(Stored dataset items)
* * * * * * * * *

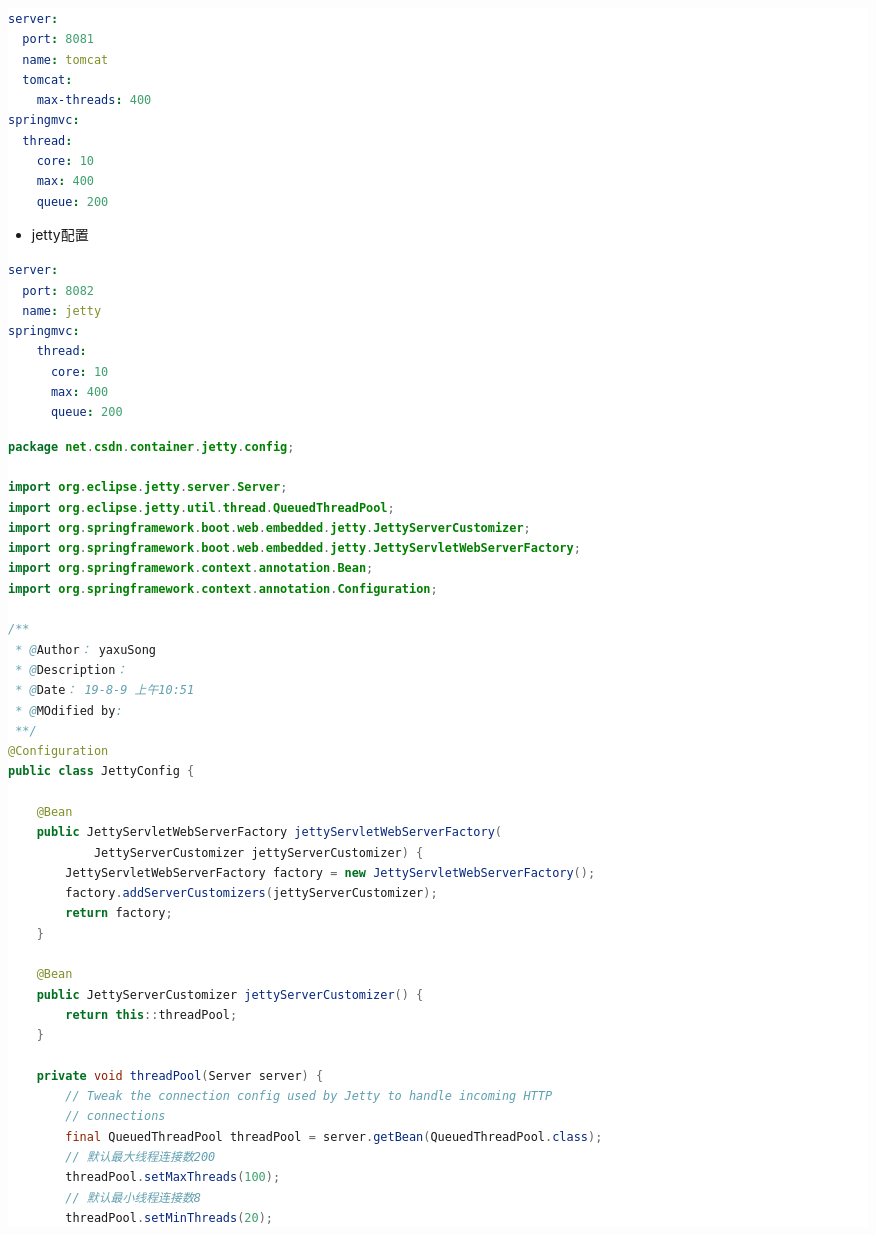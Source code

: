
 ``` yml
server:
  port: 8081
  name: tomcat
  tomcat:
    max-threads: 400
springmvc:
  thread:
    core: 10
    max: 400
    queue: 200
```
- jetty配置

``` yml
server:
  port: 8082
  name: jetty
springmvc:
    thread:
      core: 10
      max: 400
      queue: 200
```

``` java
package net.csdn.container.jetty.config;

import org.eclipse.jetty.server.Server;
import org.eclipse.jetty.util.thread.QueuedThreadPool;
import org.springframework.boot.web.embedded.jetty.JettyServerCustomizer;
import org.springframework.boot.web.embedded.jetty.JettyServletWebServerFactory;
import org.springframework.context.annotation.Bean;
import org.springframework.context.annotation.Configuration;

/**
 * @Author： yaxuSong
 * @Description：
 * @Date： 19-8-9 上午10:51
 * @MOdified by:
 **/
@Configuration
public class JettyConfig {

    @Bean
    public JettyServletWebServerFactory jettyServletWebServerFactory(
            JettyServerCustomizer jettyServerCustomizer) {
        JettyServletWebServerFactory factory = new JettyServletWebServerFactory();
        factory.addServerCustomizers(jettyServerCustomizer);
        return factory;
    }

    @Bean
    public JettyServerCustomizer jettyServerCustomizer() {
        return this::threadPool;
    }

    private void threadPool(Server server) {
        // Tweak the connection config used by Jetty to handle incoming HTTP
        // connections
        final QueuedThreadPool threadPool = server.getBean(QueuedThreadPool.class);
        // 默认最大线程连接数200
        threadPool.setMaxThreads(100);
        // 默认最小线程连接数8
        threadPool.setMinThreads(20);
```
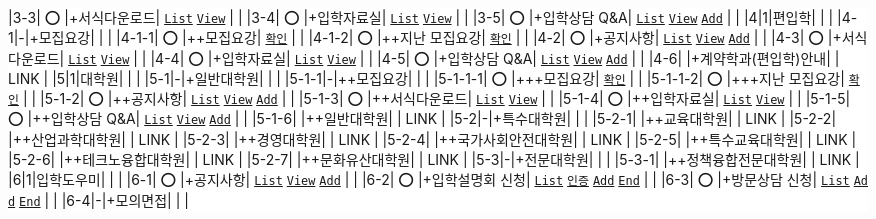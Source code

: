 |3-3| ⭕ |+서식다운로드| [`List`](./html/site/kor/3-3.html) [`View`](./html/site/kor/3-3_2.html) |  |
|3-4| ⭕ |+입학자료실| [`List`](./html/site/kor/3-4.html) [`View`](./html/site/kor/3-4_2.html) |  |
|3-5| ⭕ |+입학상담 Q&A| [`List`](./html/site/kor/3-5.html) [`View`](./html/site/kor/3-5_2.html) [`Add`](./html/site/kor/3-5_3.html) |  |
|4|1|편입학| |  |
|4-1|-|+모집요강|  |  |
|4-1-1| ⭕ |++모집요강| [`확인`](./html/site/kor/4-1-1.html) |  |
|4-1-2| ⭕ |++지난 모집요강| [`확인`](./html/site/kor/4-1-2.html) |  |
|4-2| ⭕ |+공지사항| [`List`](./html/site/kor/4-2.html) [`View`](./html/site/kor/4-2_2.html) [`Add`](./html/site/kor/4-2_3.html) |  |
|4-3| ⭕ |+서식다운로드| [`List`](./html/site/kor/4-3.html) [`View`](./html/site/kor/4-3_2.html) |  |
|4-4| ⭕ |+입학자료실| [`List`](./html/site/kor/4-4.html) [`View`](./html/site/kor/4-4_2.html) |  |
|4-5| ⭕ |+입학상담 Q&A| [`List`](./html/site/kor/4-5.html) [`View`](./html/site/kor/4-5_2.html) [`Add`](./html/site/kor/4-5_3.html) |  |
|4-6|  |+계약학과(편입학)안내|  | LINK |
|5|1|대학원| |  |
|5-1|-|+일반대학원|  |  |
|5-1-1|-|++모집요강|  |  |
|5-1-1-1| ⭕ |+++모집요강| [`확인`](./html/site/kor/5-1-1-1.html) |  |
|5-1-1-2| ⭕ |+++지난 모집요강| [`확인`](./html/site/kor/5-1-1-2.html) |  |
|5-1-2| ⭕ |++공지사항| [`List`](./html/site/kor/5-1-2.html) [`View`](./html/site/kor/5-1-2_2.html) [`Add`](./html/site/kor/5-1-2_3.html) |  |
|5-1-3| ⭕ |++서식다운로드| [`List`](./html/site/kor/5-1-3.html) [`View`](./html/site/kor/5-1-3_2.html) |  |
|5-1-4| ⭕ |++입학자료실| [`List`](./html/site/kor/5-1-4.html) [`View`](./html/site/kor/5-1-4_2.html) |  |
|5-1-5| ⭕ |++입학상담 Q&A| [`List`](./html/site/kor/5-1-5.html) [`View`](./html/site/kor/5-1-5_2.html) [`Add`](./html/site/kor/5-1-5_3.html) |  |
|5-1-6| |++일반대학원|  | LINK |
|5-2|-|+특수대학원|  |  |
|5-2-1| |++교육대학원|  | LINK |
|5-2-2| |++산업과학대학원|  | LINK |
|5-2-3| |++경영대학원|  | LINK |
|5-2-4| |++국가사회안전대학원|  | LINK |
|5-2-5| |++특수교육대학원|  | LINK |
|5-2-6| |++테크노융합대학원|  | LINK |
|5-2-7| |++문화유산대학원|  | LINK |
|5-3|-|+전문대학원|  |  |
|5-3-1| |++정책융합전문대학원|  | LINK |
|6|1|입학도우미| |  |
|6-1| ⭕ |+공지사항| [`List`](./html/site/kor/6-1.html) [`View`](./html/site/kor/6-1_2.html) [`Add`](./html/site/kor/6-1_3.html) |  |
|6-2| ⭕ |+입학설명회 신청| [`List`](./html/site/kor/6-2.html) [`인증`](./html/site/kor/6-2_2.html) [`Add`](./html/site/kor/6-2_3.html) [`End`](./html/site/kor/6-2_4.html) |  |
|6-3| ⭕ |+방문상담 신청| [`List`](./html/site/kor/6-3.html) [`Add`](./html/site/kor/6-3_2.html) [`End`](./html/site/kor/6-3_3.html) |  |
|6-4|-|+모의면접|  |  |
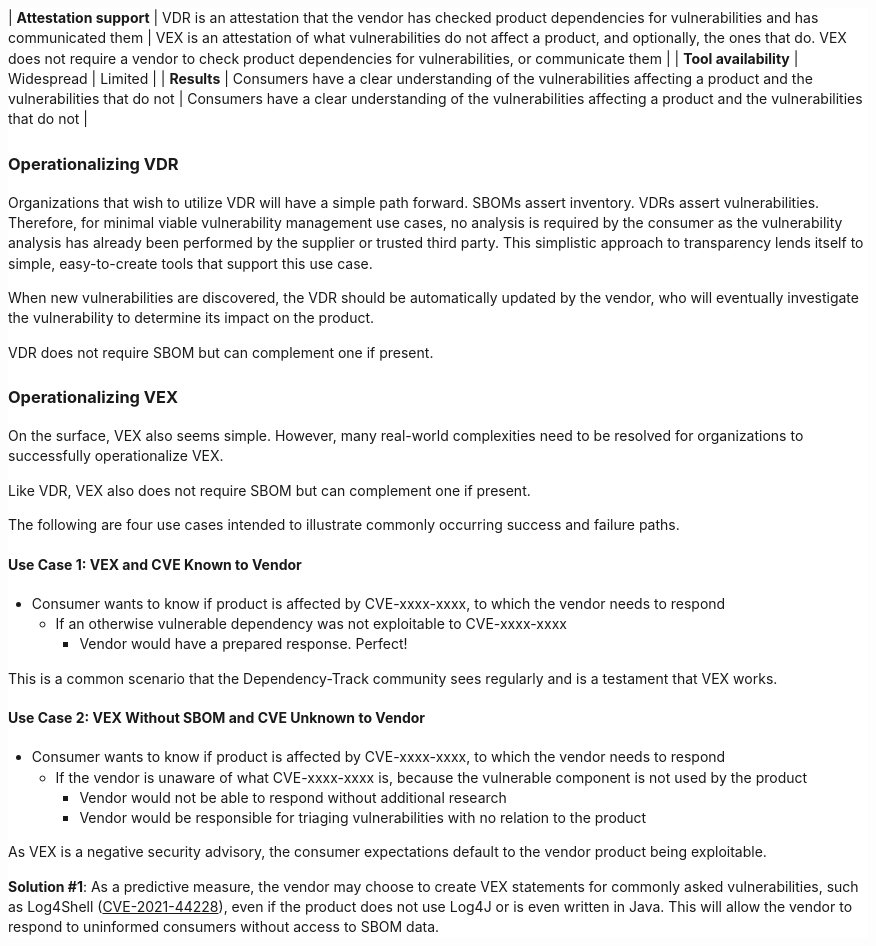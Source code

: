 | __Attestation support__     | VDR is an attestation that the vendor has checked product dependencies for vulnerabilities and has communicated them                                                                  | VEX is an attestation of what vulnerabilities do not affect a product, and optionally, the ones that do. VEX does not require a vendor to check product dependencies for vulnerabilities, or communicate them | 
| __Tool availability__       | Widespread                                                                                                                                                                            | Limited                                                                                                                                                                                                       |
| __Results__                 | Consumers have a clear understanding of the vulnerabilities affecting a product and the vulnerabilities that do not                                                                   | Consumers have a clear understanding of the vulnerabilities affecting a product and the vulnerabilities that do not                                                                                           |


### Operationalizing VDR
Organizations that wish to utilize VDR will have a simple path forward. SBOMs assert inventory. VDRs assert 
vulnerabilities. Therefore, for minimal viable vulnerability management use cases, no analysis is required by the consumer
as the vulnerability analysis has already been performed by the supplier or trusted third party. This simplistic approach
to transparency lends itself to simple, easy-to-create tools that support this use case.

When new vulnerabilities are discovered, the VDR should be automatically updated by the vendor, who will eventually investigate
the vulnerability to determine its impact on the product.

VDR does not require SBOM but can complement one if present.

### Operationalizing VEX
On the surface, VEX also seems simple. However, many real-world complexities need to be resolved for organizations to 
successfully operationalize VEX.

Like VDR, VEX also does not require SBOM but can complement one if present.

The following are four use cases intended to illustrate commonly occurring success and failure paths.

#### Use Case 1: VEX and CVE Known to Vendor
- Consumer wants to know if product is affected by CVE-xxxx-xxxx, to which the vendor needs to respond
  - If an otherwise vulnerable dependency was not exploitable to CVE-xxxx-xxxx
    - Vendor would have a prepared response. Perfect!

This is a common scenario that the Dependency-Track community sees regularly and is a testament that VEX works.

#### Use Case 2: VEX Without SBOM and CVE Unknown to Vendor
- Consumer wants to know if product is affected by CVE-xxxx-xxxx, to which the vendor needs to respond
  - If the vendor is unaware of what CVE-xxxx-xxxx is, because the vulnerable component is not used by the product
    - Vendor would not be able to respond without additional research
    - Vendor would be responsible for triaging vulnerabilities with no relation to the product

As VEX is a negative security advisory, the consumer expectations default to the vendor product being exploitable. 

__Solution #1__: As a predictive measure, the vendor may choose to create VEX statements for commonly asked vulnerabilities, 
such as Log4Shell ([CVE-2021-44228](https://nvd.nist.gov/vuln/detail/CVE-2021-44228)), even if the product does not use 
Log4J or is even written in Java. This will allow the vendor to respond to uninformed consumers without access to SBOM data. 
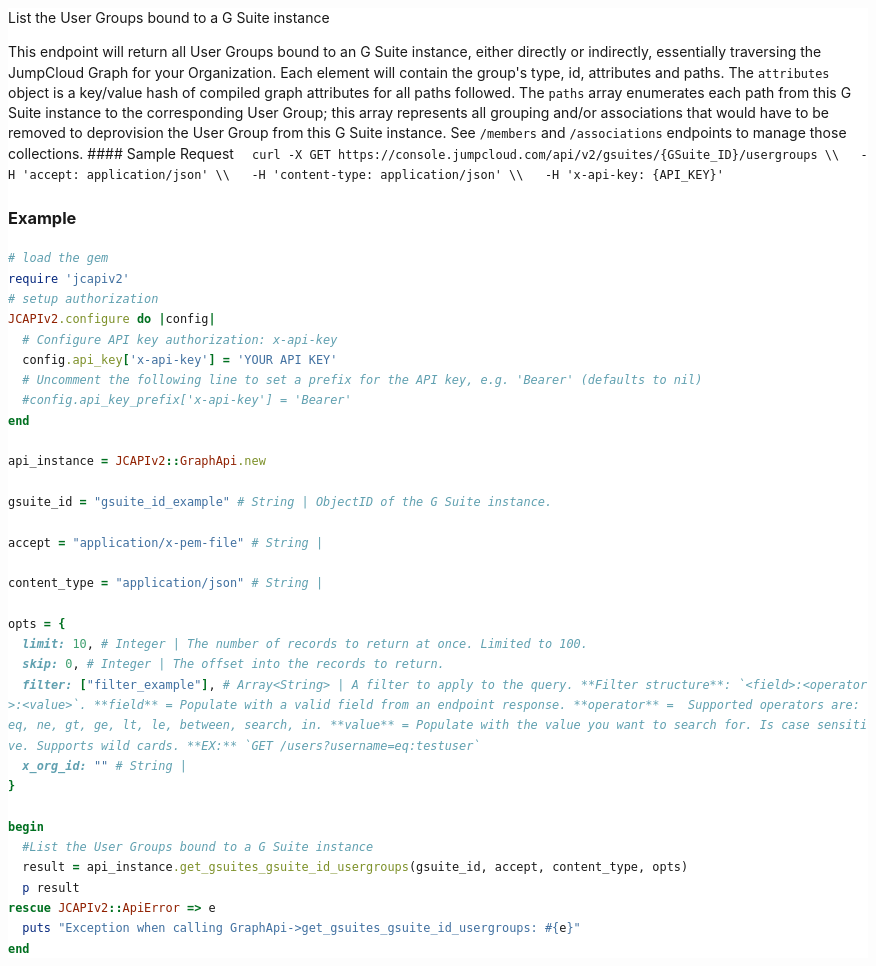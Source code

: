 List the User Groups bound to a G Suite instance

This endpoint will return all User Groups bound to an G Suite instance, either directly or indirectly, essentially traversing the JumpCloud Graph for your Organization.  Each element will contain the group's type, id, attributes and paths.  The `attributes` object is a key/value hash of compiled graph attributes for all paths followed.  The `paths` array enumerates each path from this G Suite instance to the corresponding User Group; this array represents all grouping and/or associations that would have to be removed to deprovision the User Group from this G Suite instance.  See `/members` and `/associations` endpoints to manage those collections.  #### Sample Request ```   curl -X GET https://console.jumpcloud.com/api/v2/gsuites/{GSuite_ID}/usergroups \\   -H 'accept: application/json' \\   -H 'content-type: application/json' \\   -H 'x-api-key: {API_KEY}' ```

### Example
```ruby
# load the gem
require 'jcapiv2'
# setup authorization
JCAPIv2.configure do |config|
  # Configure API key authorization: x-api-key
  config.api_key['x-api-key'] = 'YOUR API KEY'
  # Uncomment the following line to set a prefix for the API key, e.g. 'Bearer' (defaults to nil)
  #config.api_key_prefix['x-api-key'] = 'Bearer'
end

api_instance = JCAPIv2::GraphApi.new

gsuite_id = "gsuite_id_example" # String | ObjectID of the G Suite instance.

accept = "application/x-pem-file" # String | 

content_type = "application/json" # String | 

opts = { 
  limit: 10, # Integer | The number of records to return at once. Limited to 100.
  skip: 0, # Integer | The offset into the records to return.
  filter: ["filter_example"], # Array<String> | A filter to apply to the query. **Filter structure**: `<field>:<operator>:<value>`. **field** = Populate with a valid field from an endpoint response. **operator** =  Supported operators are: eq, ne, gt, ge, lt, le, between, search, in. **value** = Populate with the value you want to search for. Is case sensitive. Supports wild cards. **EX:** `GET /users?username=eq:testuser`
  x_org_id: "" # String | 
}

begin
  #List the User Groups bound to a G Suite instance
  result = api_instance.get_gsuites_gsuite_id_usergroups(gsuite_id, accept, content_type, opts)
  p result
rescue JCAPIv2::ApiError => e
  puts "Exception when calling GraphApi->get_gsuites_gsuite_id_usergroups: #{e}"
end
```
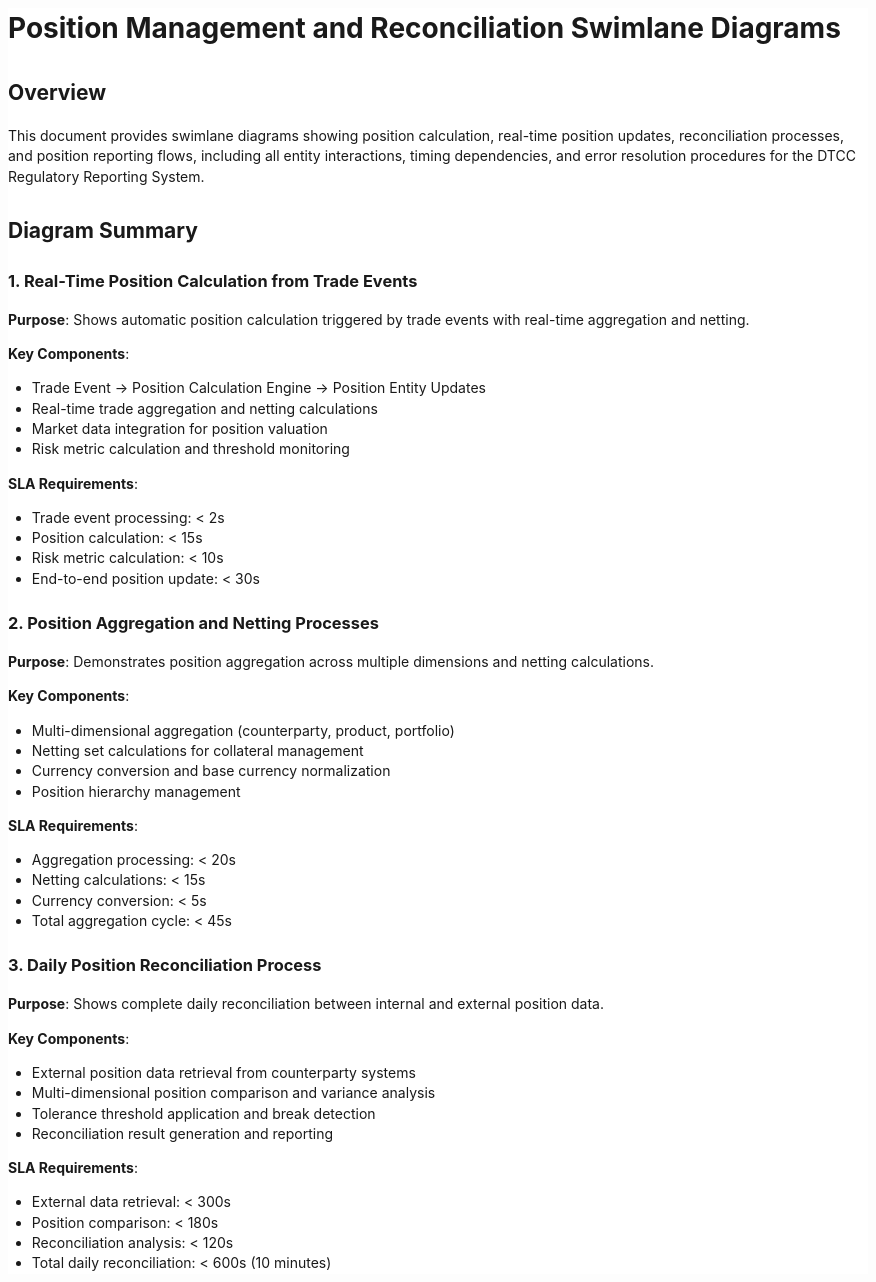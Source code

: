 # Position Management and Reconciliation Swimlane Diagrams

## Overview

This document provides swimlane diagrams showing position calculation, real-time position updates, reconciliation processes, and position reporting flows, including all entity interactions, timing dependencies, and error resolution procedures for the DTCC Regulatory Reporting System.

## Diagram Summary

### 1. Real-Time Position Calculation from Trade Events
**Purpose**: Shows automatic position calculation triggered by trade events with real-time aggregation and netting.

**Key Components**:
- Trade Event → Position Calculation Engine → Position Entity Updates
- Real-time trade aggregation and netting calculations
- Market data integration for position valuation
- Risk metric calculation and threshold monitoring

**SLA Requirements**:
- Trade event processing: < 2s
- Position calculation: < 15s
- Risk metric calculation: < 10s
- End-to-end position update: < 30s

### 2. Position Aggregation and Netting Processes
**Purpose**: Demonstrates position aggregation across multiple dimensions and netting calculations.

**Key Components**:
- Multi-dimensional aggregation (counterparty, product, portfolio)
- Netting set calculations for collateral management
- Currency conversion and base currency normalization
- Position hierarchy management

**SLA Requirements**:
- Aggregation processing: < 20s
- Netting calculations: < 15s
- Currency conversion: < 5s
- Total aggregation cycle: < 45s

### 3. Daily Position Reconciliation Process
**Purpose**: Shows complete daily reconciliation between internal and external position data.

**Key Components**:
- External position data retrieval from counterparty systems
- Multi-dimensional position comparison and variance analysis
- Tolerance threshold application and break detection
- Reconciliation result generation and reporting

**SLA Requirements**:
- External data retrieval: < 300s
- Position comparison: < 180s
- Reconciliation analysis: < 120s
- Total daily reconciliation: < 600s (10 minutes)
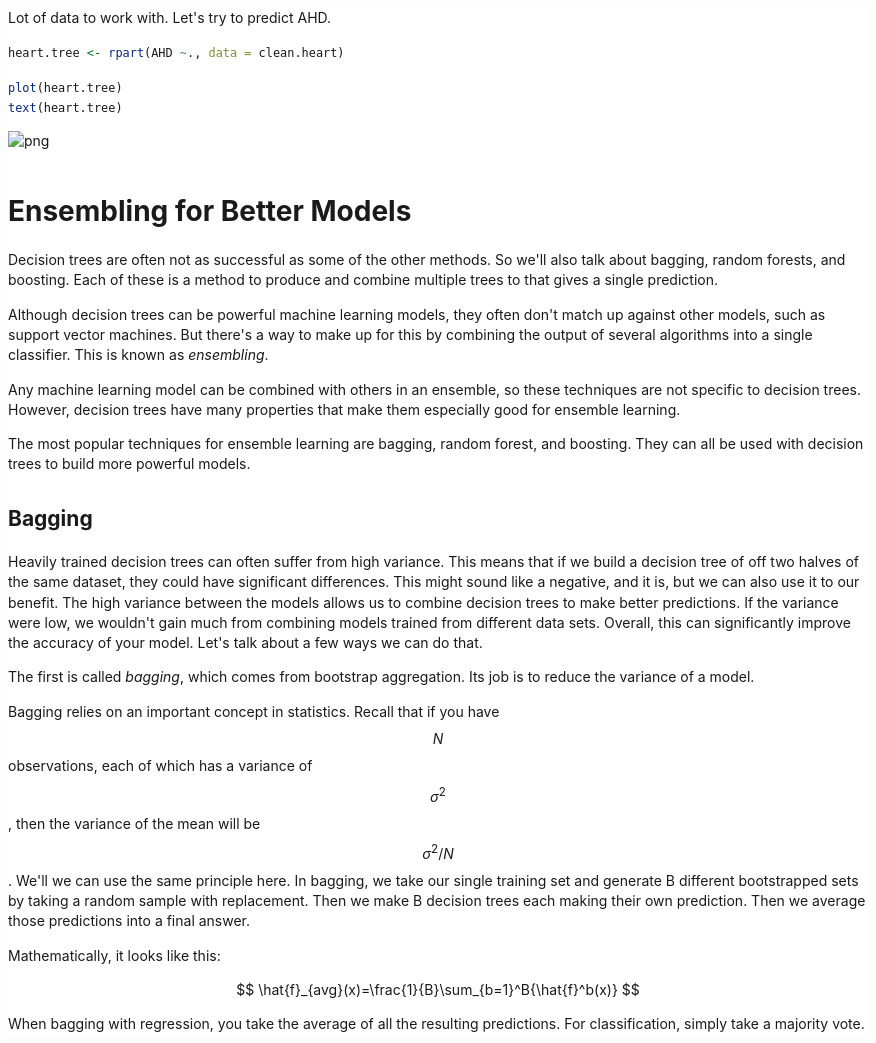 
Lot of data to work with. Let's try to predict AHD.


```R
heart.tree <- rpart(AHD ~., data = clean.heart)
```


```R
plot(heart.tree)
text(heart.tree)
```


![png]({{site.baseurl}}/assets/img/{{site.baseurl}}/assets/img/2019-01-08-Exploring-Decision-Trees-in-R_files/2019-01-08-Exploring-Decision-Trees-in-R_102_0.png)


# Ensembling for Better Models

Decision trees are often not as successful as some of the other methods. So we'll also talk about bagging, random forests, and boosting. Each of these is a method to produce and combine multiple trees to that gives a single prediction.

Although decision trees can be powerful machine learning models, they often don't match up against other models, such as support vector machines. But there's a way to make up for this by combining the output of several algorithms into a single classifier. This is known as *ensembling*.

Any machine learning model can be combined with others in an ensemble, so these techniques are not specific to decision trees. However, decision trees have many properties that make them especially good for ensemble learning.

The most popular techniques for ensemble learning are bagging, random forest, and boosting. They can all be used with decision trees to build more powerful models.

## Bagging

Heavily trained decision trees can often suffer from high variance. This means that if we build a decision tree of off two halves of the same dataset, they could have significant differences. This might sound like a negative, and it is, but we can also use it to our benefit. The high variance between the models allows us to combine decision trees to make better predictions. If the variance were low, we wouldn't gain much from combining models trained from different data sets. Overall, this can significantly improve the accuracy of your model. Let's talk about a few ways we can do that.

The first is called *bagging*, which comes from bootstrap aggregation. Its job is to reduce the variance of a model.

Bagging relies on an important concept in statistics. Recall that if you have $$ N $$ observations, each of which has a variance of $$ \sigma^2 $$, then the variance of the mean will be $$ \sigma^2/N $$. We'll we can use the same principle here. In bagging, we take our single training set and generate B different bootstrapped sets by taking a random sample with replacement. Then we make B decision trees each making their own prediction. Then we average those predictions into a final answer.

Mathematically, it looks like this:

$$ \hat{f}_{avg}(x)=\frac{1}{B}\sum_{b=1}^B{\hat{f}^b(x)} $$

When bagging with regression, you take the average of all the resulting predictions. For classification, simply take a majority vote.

* * * * * * * * *

Every line above in which the word "often" is present must be copied into the answer.

EXERCISE SOLUTION>
Decision trees are often not as successful as some of the other methods. So we'll also talk about bagging, random forests, and boosting. Each of these is a method to produce and combine multiple trees to that gives a single prediction.
Although decision trees can be powerful machine learning models, they often don't match up against other models, such as support vector machines. But there's a way to make up for this by combining the output of several algorithms into a single classifier. This is known as *ensembling*.
Heavily trained decision trees can often suffer from high variance. This means that if we build a decision tree of off two halves of the same dataset, they could have significant differences. This might sound like a negative, and it is, but we can also use it to our benefit. The high variance between the models allows us to combine decision trees to make better predictions. If the variance were low, we wouldn't gain much from combining models trained from different data sets. Overall, this can significantly improve the accuracy of your model. Let's talk about a few ways we can do that.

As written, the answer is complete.